(Dataset entries)

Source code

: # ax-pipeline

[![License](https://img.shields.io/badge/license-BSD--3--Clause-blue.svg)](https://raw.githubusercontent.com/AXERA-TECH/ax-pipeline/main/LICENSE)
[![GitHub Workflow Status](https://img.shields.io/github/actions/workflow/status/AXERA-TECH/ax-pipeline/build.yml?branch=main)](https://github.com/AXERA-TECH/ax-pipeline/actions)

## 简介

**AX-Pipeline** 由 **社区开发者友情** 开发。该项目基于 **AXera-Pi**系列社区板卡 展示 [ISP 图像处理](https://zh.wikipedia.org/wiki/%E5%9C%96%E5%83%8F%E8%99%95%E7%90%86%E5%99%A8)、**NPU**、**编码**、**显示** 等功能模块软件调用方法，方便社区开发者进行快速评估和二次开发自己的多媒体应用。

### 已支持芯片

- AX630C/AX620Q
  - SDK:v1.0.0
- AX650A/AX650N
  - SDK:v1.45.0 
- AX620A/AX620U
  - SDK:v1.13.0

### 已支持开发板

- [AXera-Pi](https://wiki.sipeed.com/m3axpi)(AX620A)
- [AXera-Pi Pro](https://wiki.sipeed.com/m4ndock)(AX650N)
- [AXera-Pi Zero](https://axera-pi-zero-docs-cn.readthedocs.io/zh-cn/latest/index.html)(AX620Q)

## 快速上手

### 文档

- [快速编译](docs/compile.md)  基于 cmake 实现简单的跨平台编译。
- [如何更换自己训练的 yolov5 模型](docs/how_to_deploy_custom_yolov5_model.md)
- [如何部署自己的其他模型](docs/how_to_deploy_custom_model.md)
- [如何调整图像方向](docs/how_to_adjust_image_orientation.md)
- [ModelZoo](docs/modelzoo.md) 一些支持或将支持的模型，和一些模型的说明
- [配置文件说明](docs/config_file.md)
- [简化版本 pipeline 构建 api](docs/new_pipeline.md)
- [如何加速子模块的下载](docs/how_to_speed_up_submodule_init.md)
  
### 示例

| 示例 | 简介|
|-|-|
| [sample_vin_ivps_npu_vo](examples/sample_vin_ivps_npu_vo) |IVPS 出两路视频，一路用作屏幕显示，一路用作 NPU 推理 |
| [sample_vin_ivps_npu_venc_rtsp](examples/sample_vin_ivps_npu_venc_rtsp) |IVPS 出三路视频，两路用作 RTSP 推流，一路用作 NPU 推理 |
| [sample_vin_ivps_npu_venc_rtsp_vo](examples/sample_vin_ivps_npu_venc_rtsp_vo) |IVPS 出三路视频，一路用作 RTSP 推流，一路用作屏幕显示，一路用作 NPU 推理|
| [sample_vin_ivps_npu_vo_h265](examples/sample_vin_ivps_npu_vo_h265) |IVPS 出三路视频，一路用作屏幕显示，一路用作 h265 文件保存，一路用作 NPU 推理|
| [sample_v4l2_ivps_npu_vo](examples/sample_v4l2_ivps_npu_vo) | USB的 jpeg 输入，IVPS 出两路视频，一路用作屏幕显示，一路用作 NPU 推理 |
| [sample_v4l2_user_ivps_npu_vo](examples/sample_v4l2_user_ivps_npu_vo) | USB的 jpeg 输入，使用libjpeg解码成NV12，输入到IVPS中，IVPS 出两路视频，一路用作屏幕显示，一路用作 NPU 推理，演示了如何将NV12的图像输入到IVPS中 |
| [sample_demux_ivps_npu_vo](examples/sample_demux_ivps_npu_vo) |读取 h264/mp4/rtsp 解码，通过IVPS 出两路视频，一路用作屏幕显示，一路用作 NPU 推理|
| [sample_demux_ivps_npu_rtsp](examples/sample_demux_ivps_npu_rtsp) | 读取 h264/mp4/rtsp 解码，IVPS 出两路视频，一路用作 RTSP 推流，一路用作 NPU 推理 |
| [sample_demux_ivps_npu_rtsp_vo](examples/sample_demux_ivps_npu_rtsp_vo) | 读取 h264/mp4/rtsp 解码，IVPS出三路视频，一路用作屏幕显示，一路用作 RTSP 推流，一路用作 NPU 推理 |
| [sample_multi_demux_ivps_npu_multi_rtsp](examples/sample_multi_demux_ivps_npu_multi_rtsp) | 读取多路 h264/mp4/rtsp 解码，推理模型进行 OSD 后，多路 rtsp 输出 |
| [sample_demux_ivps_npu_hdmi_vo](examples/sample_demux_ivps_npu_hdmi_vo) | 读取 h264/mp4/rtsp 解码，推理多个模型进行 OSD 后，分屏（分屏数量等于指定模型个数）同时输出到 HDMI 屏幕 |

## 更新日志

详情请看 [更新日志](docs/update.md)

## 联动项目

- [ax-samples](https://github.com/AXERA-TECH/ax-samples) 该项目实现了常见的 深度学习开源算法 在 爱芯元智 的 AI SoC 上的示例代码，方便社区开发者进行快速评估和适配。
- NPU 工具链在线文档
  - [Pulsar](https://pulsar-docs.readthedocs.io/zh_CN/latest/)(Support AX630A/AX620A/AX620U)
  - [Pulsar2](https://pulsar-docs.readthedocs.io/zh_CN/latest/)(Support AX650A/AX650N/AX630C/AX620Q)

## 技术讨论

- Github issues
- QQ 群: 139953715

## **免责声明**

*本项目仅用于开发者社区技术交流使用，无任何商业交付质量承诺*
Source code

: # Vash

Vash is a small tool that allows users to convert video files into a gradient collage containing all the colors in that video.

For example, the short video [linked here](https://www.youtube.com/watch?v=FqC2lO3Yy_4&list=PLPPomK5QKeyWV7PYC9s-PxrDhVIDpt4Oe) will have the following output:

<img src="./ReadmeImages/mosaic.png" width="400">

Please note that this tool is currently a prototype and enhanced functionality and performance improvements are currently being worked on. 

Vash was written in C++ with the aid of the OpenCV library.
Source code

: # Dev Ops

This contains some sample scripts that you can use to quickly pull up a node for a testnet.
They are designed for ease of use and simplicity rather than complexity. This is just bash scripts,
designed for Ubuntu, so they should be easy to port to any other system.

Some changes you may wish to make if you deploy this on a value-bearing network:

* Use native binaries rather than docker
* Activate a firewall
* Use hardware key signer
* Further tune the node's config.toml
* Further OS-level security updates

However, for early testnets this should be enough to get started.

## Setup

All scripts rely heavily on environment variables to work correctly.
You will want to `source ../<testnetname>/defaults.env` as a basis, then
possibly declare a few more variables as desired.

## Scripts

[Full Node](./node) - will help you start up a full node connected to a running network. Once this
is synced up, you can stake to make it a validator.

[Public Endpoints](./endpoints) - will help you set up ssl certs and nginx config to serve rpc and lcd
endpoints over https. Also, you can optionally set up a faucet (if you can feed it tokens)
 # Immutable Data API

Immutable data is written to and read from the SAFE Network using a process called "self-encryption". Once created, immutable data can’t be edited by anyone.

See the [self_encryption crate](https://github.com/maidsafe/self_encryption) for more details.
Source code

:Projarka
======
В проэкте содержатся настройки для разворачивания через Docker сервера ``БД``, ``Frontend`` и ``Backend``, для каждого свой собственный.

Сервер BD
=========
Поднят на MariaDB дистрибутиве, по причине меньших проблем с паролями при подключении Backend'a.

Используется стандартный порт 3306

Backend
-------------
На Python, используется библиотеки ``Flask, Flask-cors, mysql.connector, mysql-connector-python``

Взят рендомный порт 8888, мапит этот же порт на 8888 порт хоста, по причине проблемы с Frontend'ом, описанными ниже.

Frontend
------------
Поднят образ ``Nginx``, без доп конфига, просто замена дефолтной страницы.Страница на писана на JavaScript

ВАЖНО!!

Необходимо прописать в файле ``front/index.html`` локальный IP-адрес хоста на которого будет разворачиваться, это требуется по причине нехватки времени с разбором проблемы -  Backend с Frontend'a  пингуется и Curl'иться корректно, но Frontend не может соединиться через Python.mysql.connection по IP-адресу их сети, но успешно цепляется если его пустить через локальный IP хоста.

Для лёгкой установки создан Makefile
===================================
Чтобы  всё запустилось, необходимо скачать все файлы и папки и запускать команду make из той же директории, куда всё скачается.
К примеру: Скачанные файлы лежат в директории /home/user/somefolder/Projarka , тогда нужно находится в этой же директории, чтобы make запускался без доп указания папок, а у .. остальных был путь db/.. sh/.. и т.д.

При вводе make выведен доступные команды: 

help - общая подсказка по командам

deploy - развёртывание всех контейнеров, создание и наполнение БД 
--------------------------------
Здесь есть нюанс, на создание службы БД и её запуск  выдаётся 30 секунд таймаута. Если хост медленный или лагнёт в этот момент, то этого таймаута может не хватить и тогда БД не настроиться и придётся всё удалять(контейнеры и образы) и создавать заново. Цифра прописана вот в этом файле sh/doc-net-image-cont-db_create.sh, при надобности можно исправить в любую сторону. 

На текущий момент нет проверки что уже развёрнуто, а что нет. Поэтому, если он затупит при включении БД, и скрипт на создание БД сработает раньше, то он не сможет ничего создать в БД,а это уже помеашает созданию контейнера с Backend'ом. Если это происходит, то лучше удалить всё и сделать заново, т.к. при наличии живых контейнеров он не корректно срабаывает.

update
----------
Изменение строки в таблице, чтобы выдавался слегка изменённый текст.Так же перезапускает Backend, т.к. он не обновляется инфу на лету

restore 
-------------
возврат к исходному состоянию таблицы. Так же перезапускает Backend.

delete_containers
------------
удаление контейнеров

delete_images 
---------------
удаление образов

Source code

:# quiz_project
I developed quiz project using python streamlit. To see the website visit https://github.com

**Work request**: Only one stretch of the data above is needed. Restate it word for word, from the line containing "endpoints over https." through the line containing "# Immutable Data API", both ends included.

**Solution below**:
endpoints over https. Also, you can optionally set up a faucet (if you can feed it tokens)
 # Immutable Data API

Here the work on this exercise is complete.